Saturday, November 8, 2008
Yes, Bruno, there was a Holocaust
Far be it from me to suggest restrictions on how artists approach any subject, even the Holocaust. This most calamitous event in a long series of sorry human transgressions remains a source of endless fascination, horror and authorial obsession, and it has attracted lots of diverse talents.
But when I review a movie that deals with the Holocaust, I find it impossible to separate my values from my criticism. And for me, "The Boy in the Striped Pajamas" seems pretty much an exercise in audaciously poor judgment. In focusing on the son of a Nazi officer and concentration camp commandant, "The Boy in the Striped Pajamas" too often finds itself acting the poor witness: The movie spends too much time looking in the wrong direction.
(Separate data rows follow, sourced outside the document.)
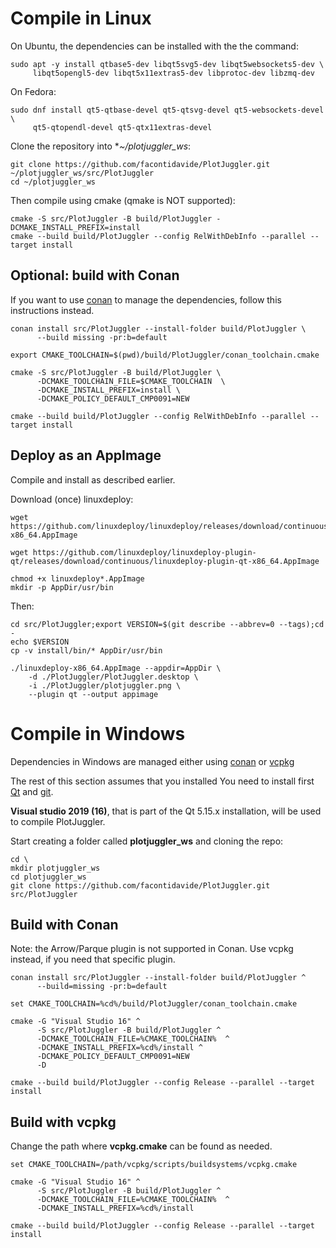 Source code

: # Compile in Linux

On Ubuntu, the dependencies can be installed with the the command:

    sudo apt -y install qtbase5-dev libqt5svg5-dev libqt5websockets5-dev \
         libqt5opengl5-dev libqt5x11extras5-dev libprotoc-dev libzmq-dev
    
On Fedora:

    sudo dnf install qt5-qtbase-devel qt5-qtsvg-devel qt5-websockets-devel \
         qt5-qtopendl-devel qt5-qtx11extras-devel

Clone the repository into **~/plotjuggler_ws*:

```
git clone https://github.com/facontidavide/PlotJuggler.git ~/plotjuggler_ws/src/PlotJuggler
cd ~/plotjuggler_ws
```
    
Then compile using cmake (qmake is NOT supported):

```
cmake -S src/PlotJuggler -B build/PlotJuggler -DCMAKE_INSTALL_PREFIX=install
cmake --build build/PlotJuggler --config RelWithDebInfo --parallel --target install
```
 
## Optional: build with Conan

If you want to use [conan](https://conan.io/) to manage the dependencies, 
follow this instructions instead.

```
conan install src/PlotJuggler --install-folder build/PlotJuggler \
      --build missing -pr:b=default

export CMAKE_TOOLCHAIN=$(pwd)/build/PlotJuggler/conan_toolchain.cmake

cmake -S src/PlotJuggler -B build/PlotJuggler \
      -DCMAKE_TOOLCHAIN_FILE=$CMAKE_TOOLCHAIN  \
      -DCMAKE_INSTALL_PREFIX=install \
      -DCMAKE_POLICY_DEFAULT_CMP0091=NEW

cmake --build build/PlotJuggler --config RelWithDebInfo --parallel --target install
```

## Deploy as an AppImage

Compile and install as described earlier.

Download (once) linuxdeploy:

```
wget https://github.com/linuxdeploy/linuxdeploy/releases/download/continuous/linuxdeploy-x86_64.AppImage

wget https://github.com/linuxdeploy/linuxdeploy-plugin-qt/releases/download/continuous/linuxdeploy-plugin-qt-x86_64.AppImage

chmod +x linuxdeploy*.AppImage
mkdir -p AppDir/usr/bin
```

Then:

```
cd src/PlotJuggler;export VERSION=$(git describe --abbrev=0 --tags);cd -
echo $VERSION
cp -v install/bin/* AppDir/usr/bin

./linuxdeploy-x86_64.AppImage --appdir=AppDir \
    -d ./PlotJuggler/PlotJuggler.desktop \
    -i ./PlotJuggler/plotjuggler.png \
    --plugin qt --output appimage
```

# Compile in Windows

Dependencies in Windows are managed either using 
[conan](https://conan.io/) or [vcpkg](https://vcpkg.io/en/index.html)

The rest of this section assumes that you installed
You need to install first [Qt](https://www.qt.io/download-open-source) and 
[git](https://desktop.github.com/).

**Visual studio 2019 (16)**, that is part of the Qt 5.15.x installation,
 will be used to compile PlotJuggler.

Start creating a folder called **plotjuggler_ws** and cloning the repo:

```
cd \
mkdir plotjuggler_ws
cd plotjuggler_ws
git clone https://github.com/facontidavide/PlotJuggler.git src/PlotJuggler
```

## Build with Conan

Note: the Arrow/Parque plugin is not supported in Conan. Use vcpkg instead, if you need
that specific plugin.

```
conan install src/PlotJuggler --install-folder build/PlotJuggler ^
      --build=missing -pr:b=default

set CMAKE_TOOLCHAIN=%cd%/build/PlotJuggler/conan_toolchain.cmake

cmake -G "Visual Studio 16" ^
      -S src/PlotJuggler -B build/PlotJuggler ^
      -DCMAKE_TOOLCHAIN_FILE=%CMAKE_TOOLCHAIN%  ^
      -DCMAKE_INSTALL_PREFIX=%cd%/install ^
      -DCMAKE_POLICY_DEFAULT_CMP0091=NEW
      -D

cmake --build build/PlotJuggler --config Release --parallel --target install
```

## Build with vcpkg

Change the path where **vcpkg.cmake** can be found as needed.

```
set CMAKE_TOOLCHAIN=/path/vcpkg/scripts/buildsystems/vcpkg.cmake

cmake -G "Visual Studio 16" ^
      -S src/PlotJuggler -B build/PlotJuggler ^
      -DCMAKE_TOOLCHAIN_FILE=%CMAKE_TOOLCHAIN%  ^
      -DCMAKE_INSTALL_PREFIX=%cd%/install

cmake --build build/PlotJuggler --config Release --parallel --target install
```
David Thewlis plays a German officer who has been assigned to run a concentration camp. Dad and mom (Vera Farmiga) try to keep things normal for their two children, eight-year-old Bruno (Asa Butterfield) and his 12-year-old sister (Amber Beattie). Toward that end, the family moves into a house that’s located at a supposedly “safe” distance from the camp. But the curious Bruno discovers the place anyway, initially supposing that the men wearing striped pajamas are farmers. He doesn’t grasp the enormity of what he’s seeing even when he begins to develop a "friendship" with Shmuel (Jack Scanlon), a Jewish boy imprisoned in the camp. Bruno and Shmuel chat through a barbed wire fence.
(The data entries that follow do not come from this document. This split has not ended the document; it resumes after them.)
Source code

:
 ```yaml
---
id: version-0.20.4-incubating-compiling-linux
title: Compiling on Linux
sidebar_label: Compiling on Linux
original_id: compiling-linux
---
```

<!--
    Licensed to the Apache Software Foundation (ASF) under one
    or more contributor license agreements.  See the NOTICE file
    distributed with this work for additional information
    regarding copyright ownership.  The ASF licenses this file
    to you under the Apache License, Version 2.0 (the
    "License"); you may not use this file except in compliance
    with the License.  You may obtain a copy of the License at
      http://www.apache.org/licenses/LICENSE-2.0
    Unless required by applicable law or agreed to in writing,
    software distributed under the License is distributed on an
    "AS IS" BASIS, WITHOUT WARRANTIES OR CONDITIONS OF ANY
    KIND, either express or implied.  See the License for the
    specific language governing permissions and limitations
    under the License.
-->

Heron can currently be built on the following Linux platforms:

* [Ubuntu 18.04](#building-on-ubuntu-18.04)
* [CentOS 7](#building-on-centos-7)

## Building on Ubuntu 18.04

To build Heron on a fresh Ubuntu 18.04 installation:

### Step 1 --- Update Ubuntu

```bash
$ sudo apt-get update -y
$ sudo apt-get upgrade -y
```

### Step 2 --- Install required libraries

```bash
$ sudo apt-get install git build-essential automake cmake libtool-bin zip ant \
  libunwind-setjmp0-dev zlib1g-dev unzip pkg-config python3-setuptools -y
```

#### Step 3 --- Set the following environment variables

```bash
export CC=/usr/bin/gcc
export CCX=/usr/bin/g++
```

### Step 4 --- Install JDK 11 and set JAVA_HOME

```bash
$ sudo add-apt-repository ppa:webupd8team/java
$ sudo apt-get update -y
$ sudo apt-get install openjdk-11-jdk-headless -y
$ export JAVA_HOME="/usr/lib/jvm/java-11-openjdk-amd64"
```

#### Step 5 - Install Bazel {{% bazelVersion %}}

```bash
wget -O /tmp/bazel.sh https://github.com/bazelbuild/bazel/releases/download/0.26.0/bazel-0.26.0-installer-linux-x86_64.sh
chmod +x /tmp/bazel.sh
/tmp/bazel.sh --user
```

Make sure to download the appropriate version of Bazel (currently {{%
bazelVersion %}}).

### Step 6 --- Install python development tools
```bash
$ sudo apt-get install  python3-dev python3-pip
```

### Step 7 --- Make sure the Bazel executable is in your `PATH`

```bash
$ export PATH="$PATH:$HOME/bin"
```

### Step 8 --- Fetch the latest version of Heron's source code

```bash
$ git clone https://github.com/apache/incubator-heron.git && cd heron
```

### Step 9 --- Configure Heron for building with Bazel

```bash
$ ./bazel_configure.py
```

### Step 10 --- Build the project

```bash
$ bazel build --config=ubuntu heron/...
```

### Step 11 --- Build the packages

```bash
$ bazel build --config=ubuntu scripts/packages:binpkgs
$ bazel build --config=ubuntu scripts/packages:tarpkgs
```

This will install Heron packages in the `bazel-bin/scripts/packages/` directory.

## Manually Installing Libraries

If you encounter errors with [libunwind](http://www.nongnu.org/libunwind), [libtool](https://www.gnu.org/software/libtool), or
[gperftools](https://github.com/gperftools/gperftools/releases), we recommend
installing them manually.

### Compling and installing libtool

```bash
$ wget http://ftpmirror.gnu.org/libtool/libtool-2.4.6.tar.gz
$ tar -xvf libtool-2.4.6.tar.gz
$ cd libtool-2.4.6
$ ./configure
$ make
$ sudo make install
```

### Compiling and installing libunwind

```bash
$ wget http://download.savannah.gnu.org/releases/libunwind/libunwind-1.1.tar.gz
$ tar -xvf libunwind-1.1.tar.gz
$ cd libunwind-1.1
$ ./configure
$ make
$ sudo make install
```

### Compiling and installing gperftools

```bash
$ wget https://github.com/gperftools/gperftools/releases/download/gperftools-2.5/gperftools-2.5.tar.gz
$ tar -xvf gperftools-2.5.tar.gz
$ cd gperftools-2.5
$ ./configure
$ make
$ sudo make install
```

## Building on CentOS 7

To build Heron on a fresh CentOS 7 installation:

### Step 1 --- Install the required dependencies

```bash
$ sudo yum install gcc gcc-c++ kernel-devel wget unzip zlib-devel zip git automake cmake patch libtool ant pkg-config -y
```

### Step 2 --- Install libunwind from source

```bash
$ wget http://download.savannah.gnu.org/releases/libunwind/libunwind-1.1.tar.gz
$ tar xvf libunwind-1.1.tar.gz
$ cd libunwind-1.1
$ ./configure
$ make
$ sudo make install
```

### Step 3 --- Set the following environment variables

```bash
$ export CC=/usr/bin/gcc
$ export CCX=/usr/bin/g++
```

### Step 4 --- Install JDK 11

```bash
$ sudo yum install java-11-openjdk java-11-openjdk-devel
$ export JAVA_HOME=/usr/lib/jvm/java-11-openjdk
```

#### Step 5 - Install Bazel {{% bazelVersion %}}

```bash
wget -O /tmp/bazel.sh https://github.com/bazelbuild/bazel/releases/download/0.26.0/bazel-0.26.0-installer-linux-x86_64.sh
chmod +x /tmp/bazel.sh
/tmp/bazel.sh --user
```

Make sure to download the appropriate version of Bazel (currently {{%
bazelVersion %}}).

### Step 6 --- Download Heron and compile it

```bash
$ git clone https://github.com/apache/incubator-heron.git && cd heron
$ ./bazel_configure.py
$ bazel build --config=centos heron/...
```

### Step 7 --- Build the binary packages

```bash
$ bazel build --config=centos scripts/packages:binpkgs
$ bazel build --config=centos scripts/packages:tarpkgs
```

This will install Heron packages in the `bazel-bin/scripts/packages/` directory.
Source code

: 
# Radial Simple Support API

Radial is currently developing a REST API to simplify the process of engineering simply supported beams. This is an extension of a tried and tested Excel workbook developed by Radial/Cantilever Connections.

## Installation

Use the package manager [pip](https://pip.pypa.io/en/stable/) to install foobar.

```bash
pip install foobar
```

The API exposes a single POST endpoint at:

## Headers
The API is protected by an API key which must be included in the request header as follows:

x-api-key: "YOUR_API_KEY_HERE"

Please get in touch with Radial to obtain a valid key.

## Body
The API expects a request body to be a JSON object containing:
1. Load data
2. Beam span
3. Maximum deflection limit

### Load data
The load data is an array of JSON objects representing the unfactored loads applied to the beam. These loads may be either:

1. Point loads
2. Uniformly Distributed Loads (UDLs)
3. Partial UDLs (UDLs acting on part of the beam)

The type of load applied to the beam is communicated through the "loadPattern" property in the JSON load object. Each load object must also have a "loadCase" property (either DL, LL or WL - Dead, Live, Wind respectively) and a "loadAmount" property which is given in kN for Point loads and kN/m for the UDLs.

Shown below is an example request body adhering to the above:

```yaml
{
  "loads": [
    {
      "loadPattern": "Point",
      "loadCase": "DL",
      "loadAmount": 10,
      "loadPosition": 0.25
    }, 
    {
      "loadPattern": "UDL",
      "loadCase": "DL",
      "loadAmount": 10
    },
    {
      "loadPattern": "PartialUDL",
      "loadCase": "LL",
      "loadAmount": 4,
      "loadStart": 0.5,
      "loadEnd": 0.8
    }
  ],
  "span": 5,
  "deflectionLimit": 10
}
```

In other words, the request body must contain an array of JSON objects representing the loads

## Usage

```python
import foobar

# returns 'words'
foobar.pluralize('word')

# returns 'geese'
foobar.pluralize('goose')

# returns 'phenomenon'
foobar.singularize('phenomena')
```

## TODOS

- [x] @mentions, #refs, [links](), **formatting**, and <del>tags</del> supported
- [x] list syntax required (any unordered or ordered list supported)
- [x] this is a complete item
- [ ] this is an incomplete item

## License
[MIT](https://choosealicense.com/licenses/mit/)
Based on a 2006 novel by John Boyne, "The Boy in the Striped Pajamas" has the feel of something written for teen discussion groups. It's presumably intended to teach lessons about the price of institutionalized bigotry that's turned into national policy. But in shortchanging Shmuel, the story inevitably serves to diminish the most important part of the Holocaust: the murder of six million Jews and millions of others who didn't fit the Nazi mold. The expanding consciousness of an eight-year-old German boy and the ultimate suffering of his family pales in comparison to the vicious consequences of Hitler's "Final Solution." I can't say more without giving away the movie's shocking ending, but know that “The Boy in the Striped Pajamas” makes for a poor introduction to a subject that never should be reduced to fairy-tale proportions.
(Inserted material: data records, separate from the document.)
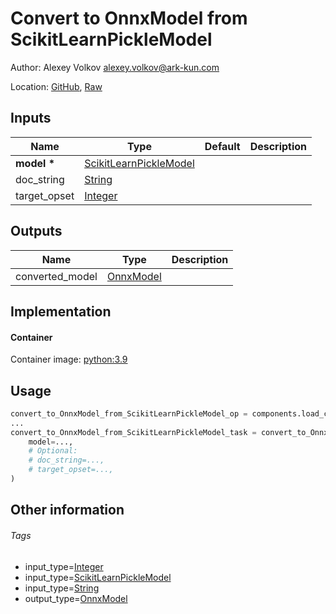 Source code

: <!-- BEGIN_GENERATED_CONTENT -->
# Convert to OnnxModel from ScikitLearnPickleModel

Author: Alexey Volkov <alexey.volkov@ark-kun.com>

Location: [GitHub](https://github.com/Ark-kun/pipeline_components/blob/master/components/_converters/ScikitLearnPickleModel/to_OnnxModel/component.yaml), [Raw](https://raw.githubusercontent.com/Ark-kun/pipeline_components/master/components/_converters/ScikitLearnPickleModel/to_OnnxModel/component.yaml)

## Inputs

|Name|Type|Default|Description|
|-|-|-|-|
|**model** **\***|[ScikitLearnPickleModel]|||
|doc_string|[String]|||
|target_opset|[Integer]|||

## Outputs

|Name|Type|Description|
|-|-|-|
|converted_model|[OnnxModel]||

## Implementation

#### Container

Container image: [python:3.9](https://hub.docker.com/r/_/python)

## Usage

```python
convert_to_OnnxModel_from_ScikitLearnPickleModel_op = components.load_component_from_url("https://raw.githubusercontent.com/Ark-kun/pipeline_components/master/components/_converters/ScikitLearnPickleModel/to_OnnxModel/component.yaml")
...
convert_to_OnnxModel_from_ScikitLearnPickleModel_task = convert_to_OnnxModel_from_ScikitLearnPickleModel_op(
    model=...,
    # Optional:
    # doc_string=...,
    # target_opset=...,
)
```

## Other information

###### Tags

* input_type=[Integer]
* input_type=[ScikitLearnPickleModel]
* input_type=[String]
* output_type=[OnnxModel]

[Integer]: https://github.com/Ark-kun/pipeline_components/tree/master/types/Integer
[OnnxModel]: https://github.com/Ark-kun/pipeline_components/tree/master/types/OnnxModel
[ScikitLearnPickleModel]: https://github.com/Ark-kun/pipeline_components/tree/master/types/ScikitLearnPickleModel
[String]: https://github.com/Ark-kun/pipeline_components/tree/master/types/String
<!-- END_GENERATED_CONTENT -->
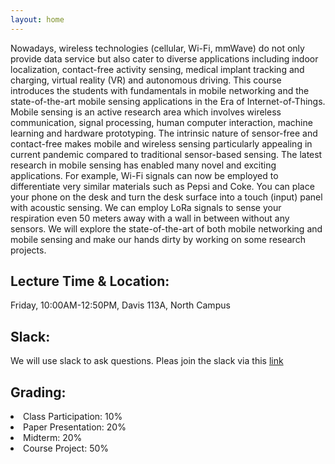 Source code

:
 ```yaml
---
layout: home
---
```


Nowadays, wireless technologies (cellular, Wi-Fi, mmWave) do not only provide data service but also cater to diverse applications including indoor localization, contact-free activity sensing, medical implant tracking and charging, virtual reality (VR) and autonomous driving. This course introduces the students with fundamentals in mobile networking and the state-of-the-art mobile sensing applications in the Era of Internet-of-Things. Mobile sensing is an active research area which involves wireless communication, signal processing, human computer interaction, machine learning and hardware prototyping. The intrinsic nature of sensor-free and contact-free makes mobile and wireless sensing particularly appealing in current pandemic compared to traditional sensor-based sensing. The latest research in mobile sensing has enabled many novel and exciting applications. For example, Wi-Fi signals can now be employed to differentiate very similar materials such as Pepsi and Coke. You can place your phone on the desk and turn the desk surface into a touch (input) panel with acoustic sensing. We can employ LoRa signals to sense your respiration even 50 meters away with a wall in between without any sensors. We will explore the state-of-the-art of both mobile networking and mobile sensing and make our hands dirty by working on some research projects.


## Lecture Time & Location:
Friday, 10:00AM-12:50PM, Davis 113A, North Campus

## Slack:
We will use slack to ask questions. Pleas join the slack via this [link](https://join.slack.com/t/slack-iwc1269/shared_invite/zt-1og595ysi-jaKcGRcko~1erhgWG32cEg)

## Grading:

<li> Class Participation: 10%</li>
<li> Paper Presentation: 20%</li>
<li> Midterm: 20%</li>
<li> Course Project: 50% </li>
Writing in the New York Times, critic Manohla Dargis took an even more extreme view: “See the Holocaust trivialized, glossed over, kitsched up, commercially exploited and hijacked for a tragedy about a Nazi family. Better yet and in all sincerity: don’t.”
Dargis may swing the hammer a little too hard, but she pretty much hits the nail on the head. I didn't, however, get the impression that the filmmakers wanted to exploit the Holocaust. They probably hoped to do the opposite. But before it's possible to venture into such deep thematic waters, it's necessary to learn how to swim. In this case, that would have meant amassing greater knowledge and engaging in deeper reflection than "Boy in the Striped Pajamas" shows.